*** Opening of MATERIAL SHOWN ***

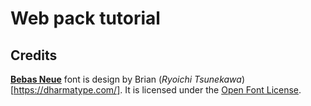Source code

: # Web pack tutorial

## Credits

[**Bebas Neue**](https://github.com/dharmatype/Bebas-Neue) font is design by Brian (_Ryoichi Tsunekawa_)[https://dharmatype.com/]. It is licensed under the [Open Font License](https://scripts.sil.org/cms/scripts/page.php?site_id=nrsi&id=OFL).

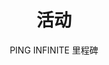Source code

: ---
title: ' 活动'
translationKey: "products"
layout: "notice"
img: 'img/notice/a1.png'

subtitle: 'PING INFINITE 里程碑'
video:
  - name: 'mov_bbb'
    title: '倍盈国际、REEVO与Siti Trust合约签署仪式'
  - name: 'mov_bbb'
    title: '倍盈国际与X Infinity合约签署仪式'
  - name: 'mov_bbb'
    title: '回忆录'



---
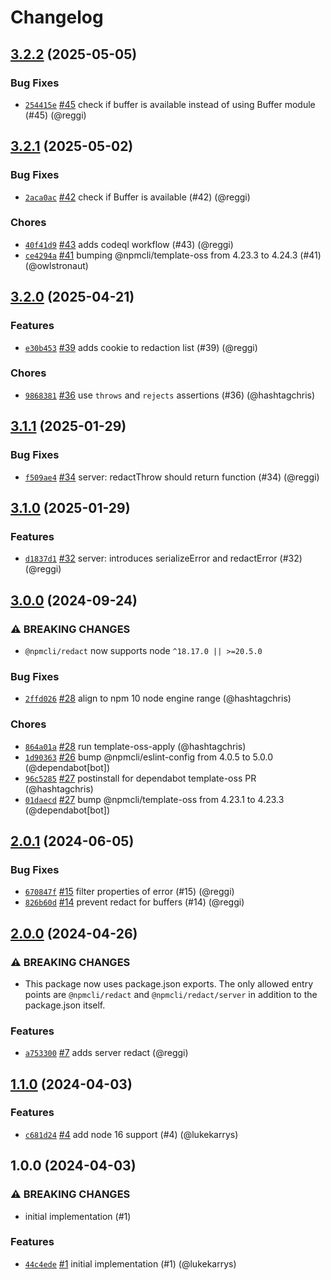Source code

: # Changelog

## [3.2.2](https://github.com/npm/redact/compare/v3.2.1...v3.2.2) (2025-05-05)
### Bug Fixes
* [`254415e`](https://github.com/npm/redact/commit/254415e161a42d8d7691cd0abbf8069b7da2ca73) [#45](https://github.com/npm/redact/pull/45) check if buffer is available instead of using Buffer module (#45) (@reggi)

## [3.2.1](https://github.com/npm/redact/compare/v3.2.0...v3.2.1) (2025-05-02)
### Bug Fixes
* [`2aca0ac`](https://github.com/npm/redact/commit/2aca0ac6ed9f4ce2090b3780ceba2786d1d920df) [#42](https://github.com/npm/redact/pull/42) check if Buffer is available (#42) (@reggi)
### Chores
* [`40f41d9`](https://github.com/npm/redact/commit/40f41d969a50bb2918aeb149cea74c69c3c68111) [#43](https://github.com/npm/redact/pull/43) adds codeql workflow (#43) (@reggi)
* [`ce4294a`](https://github.com/npm/redact/commit/ce4294a8b971930fe69bb313f22d47523c9090a4) [#41](https://github.com/npm/redact/pull/41) bumping @npmcli/template-oss from 4.23.3 to 4.24.3 (#41) (@owlstronaut)

## [3.2.0](https://github.com/npm/redact/compare/v3.1.1...v3.2.0) (2025-04-21)
### Features
* [`e30b453`](https://github.com/npm/redact/commit/e30b453db65dcf450242b5a187a9d78f2bc049fa) [#39](https://github.com/npm/redact/pull/39) adds cookie to redaction list (#39) (@reggi)
### Chores
* [`9868381`](https://github.com/npm/redact/commit/98683815f691bf135cf2da78ce51a88b1926559b) [#36](https://github.com/npm/redact/pull/36) use `throws` and `rejects` assertions (#36) (@hashtagchris)

## [3.1.1](https://github.com/npm/redact/compare/v3.1.0...v3.1.1) (2025-01-29)
### Bug Fixes
* [`f509ae4`](https://github.com/npm/redact/commit/f509ae42be6479339335b4dfcd1c62ea11c92b3c) [#34](https://github.com/npm/redact/pull/34) server: redactThrow should return function (#34) (@reggi)

## [3.1.0](https://github.com/npm/redact/compare/v3.0.0...v3.1.0) (2025-01-29)
### Features
* [`d1837d1`](https://github.com/npm/redact/commit/d1837d1679fcf6634b087ffeed339c2efb858604) [#32](https://github.com/npm/redact/pull/32) server: introduces serializeError and redactError (#32) (@reggi)

## [3.0.0](https://github.com/npm/redact/compare/v2.0.1...v3.0.0) (2024-09-24)
### ⚠️ BREAKING CHANGES
* `@npmcli/redact` now supports node `^18.17.0 || >=20.5.0`
### Bug Fixes
* [`2ffd026`](https://github.com/npm/redact/commit/2ffd0267784c28cfa3564ea9ab1667b88b3fe843) [#28](https://github.com/npm/redact/pull/28) align to npm 10 node engine range (@hashtagchris)
### Chores
* [`864a01a`](https://github.com/npm/redact/commit/864a01a470ceed8f9ea6e19ab8c387fba9442dd2) [#28](https://github.com/npm/redact/pull/28) run template-oss-apply (@hashtagchris)
* [`1d90363`](https://github.com/npm/redact/commit/1d903634b257fc73e8703d6dd8d668e7ff3e7d3e) [#26](https://github.com/npm/redact/pull/26) bump @npmcli/eslint-config from 4.0.5 to 5.0.0 (@dependabot[bot])
* [`96c5285`](https://github.com/npm/redact/commit/96c5285bd08c2228922b712ab1a5d57c38fcf22e) [#27](https://github.com/npm/redact/pull/27) postinstall for dependabot template-oss PR (@hashtagchris)
* [`01daecd`](https://github.com/npm/redact/commit/01daecd5e14650831416ea342b8e3094efb03f8f) [#27](https://github.com/npm/redact/pull/27) bump @npmcli/template-oss from 4.23.1 to 4.23.3 (@dependabot[bot])

## [2.0.1](https://github.com/npm/redact/compare/v2.0.0...v2.0.1) (2024-06-05)

### Bug Fixes

* [`670847f`](https://github.com/npm/redact/commit/670847f25fbbd6780f42d09d36ecc9c6bb68ec9f) [#15](https://github.com/npm/redact/pull/15) filter properties of error (#15) (@reggi)
* [`826b60d`](https://github.com/npm/redact/commit/826b60d6fc76ff4bdbb80dcaf203c8824574b340) [#14](https://github.com/npm/redact/pull/14) prevent redact for buffers (#14) (@reggi)

## [2.0.0](https://github.com/npm/redact/compare/v1.1.0...v2.0.0) (2024-04-26)

### ⚠️ BREAKING CHANGES

* This package now uses package.json exports. The only allowed entry points are `@npmcli/redact` and `@npmcli/redact/server` in addition to the package.json itself.

### Features

* [`a753300`](https://github.com/npm/redact/commit/a75330078fd7f90f94ddc1badd91e4f6904444f9) [#7](https://github.com/npm/redact/pull/7) adds server redact (@reggi)

## [1.1.0](https://github.com/npm/redact/compare/v1.0.0...v1.1.0) (2024-04-03)

### Features

* [`c681d24`](https://github.com/npm/redact/commit/c681d2469583aae4e505e4c1ac16ae48e314093b) [#4](https://github.com/npm/redact/pull/4) add node 16 support (#4) (@lukekarrys)

## 1.0.0 (2024-04-03)

### ⚠️ BREAKING CHANGES

* initial implementation (#1)

### Features

* [`44c4ede`](https://github.com/npm/redact/commit/44c4ede1900e2376c0eb2d68cc088f4c24083627) [#1](https://github.com/npm/redact/pull/1) initial implementation (#1) (@lukekarrys)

*** Close of MATERIAL SHOWN ***

- WHAT TO DO -
Could you repeat all of the entries exactly, without the pictures?

- TASK RESPONSE -
Source code

: # Web pack tutorial

## Credits

[**Bebas Neue**](https://github.com/dharmatype/Bebas-Neue) font is design by Brian (_Ryoichi Tsunekawa_)[https://dharmatype.com/]. It is licensed under the [Open Font License](https://scripts.sil.org/cms/scripts/page.php?site_id=nrsi&id=OFL).

Source code

: ---
title: ' 活动'
translationKey: "products"
layout: "notice"
img: 'img/notice/a1.png'

subtitle: 'PING INFINITE 里程碑'
video:
  - name: 'mov_bbb'
    title: '倍盈国际、REEVO与Siti Trust合约签署仪式'
  - name: 'mov_bbb'
    title: '倍盈国际与X Infinity合约签署仪式'
  - name: 'mov_bbb'
    title: '回忆录'



---
Source code

: # Changelog

## [3.2.2](https://github.com/npm/redact/compare/v3.2.1...v3.2.2) (2025-05-05)
### Bug Fixes
* [`254415e`](https://github.com/npm/redact/commit/254415e161a42d8d7691cd0abbf8069b7da2ca73) [#45](https://github.com/npm/redact/pull/45) check if buffer is available instead of using Buffer module (#45) (@reggi)

## [3.2.1](https://github.com/npm/redact/compare/v3.2.0...v3.2.1) (2025-05-02)
### Bug Fixes
* [`2aca0ac`](https://github.com/npm/redact/commit/2aca0ac6ed9f4ce2090b3780ceba2786d1d920df) [#42](https://github.com/npm/redact/pull/42) check if Buffer is available (#42) (@reggi)
### Chores
* [`40f41d9`](https://github.com/npm/redact/commit/40f41d969a50bb2918aeb149cea74c69c3c68111) [#43](https://github.com/npm/redact/pull/43) adds codeql workflow (#43) (@reggi)
* [`ce4294a`](https://github.com/npm/redact/commit/ce4294a8b971930fe69bb313f22d47523c9090a4) [#41](https://github.com/npm/redact/pull/41) bumping @npmcli/template-oss from 4.23.3 to 4.24.3 (#41) (@owlstronaut)

## [3.2.0](https://github.com/npm/redact/compare/v3.1.1...v3.2.0) (2025-04-21)
### Features
* [`e30b453`](https://github.com/npm/redact/commit/e30b453db65dcf450242b5a187a9d78f2bc049fa) [#39](https://github.com/npm/redact/pull/39) adds cookie to redaction list (#39) (@reggi)
### Chores
* [`9868381`](https://github.com/npm/redact/commit/98683815f691bf135cf2da78ce51a88b1926559b) [#36](https://github.com/npm/redact/pull/36) use `throws` and `rejects` assertions (#36) (@hashtagchris)

## [3.1.1](https://github.com/npm/redact/compare/v3.1.0...v3.1.1) (2025-01-29)
### Bug Fixes
* [`f509ae4`](https://github.com/npm/redact/commit/f509ae42be6479339335b4dfcd1c62ea11c92b3c) [#34](https://github.com/npm/redact/pull/34) server: redactThrow should return function (#34) (@reggi)

## [3.1.0](https://github.com/npm/redact/compare/v3.0.0...v3.1.0) (2025-01-29)
### Features
* [`d1837d1`](https://github.com/npm/redact/commit/d1837d1679fcf6634b087ffeed339c2efb858604) [#32](https://github.com/npm/redact/pull/32) server: introduces serializeError and redactError (#32) (@reggi)

## [3.0.0](https://github.com/npm/redact/compare/v2.0.1...v3.0.0) (2024-09-24)
### ⚠️ BREAKING CHANGES
* `@npmcli/redact` now supports node `^18.17.0 || >=20.5.0`
### Bug Fixes
* [`2ffd026`](https://github.com/npm/redact/commit/2ffd0267784c28cfa3564ea9ab1667b88b3fe843) [#28](https://github.com/npm/redact/pull/28) align to npm 10 node engine range (@hashtagchris)
### Chores
* [`864a01a`](https://github.com/npm/redact/commit/864a01a470ceed8f9ea6e19ab8c387fba9442dd2) [#28](https://github.com/npm/redact/pull/28) run template-oss-apply (@hashtagchris)
* [`1d90363`](https://github.com/npm/redact/commit/1d903634b257fc73e8703d6dd8d668e7ff3e7d3e) [#26](https://github.com/npm/redact/pull/26) bump @npmcli/eslint-config from 4.0.5 to 5.0.0 (@dependabot[bot])
* [`96c5285`](https://github.com/npm/redact/commit/96c5285bd08c2228922b712ab1a5d57c38fcf22e) [#27](https://github.com/npm/redact/pull/27) postinstall for dependabot template-oss PR (@hashtagchris)
* [`01daecd`](https://github.com/npm/redact/commit/01daecd5e14650831416ea342b8e3094efb03f8f) [#27](https://github.com/npm/redact/pull/27) bump @npmcli/template-oss from 4.23.1 to 4.23.3 (@dependabot[bot])

## [2.0.1](https://github.com/npm/redact/compare/v2.0.0...v2.0.1) (2024-06-05)

### Bug Fixes

* [`670847f`](https://github.com/npm/redact/commit/670847f25fbbd6780f42d09d36ecc9c6bb68ec9f) [#15](https://github.com/npm/redact/pull/15) filter properties of error (#15) (@reggi)
* [`826b60d`](https://github.com/npm/redact/commit/826b60d6fc76ff4bdbb80dcaf203c8824574b340) [#14](https://github.com/npm/redact/pull/14) prevent redact for buffers (#14) (@reggi)

## [2.0.0](https://github.com/npm/redact/compare/v1.1.0...v2.0.0) (2024-04-26)

### ⚠️ BREAKING CHANGES

* This package now uses package.json exports. The only allowed entry points are `@npmcli/redact` and `@npmcli/redact/server` in addition to the package.json itself.

### Features

* [`a753300`](https://github.com/npm/redact/commit/a75330078fd7f90f94ddc1badd91e4f6904444f9) [#7](https://github.com/npm/redact/pull/7) adds server redact (@reggi)

## [1.1.0](https://github.com/npm/redact/compare/v1.0.0...v1.1.0) (2024-04-03)

### Features

* [`c681d24`](https://github.com/npm/redact/commit/c681d2469583aae4e505e4c1ac16ae48e314093b) [#4](https://github.com/npm/redact/pull/4) add node 16 support (#4) (@lukekarrys)

## 1.0.0 (2024-04-03)

### ⚠️ BREAKING CHANGES

* initial implementation (#1)

### Features

* [`44c4ede`](https://github.com/npm/redact/commit/44c4ede1900e2376c0eb2d68cc088f4c24083627) [#1](https://github.com/npm/redact/pull/1) initial implementation (#1) (@lukekarrys)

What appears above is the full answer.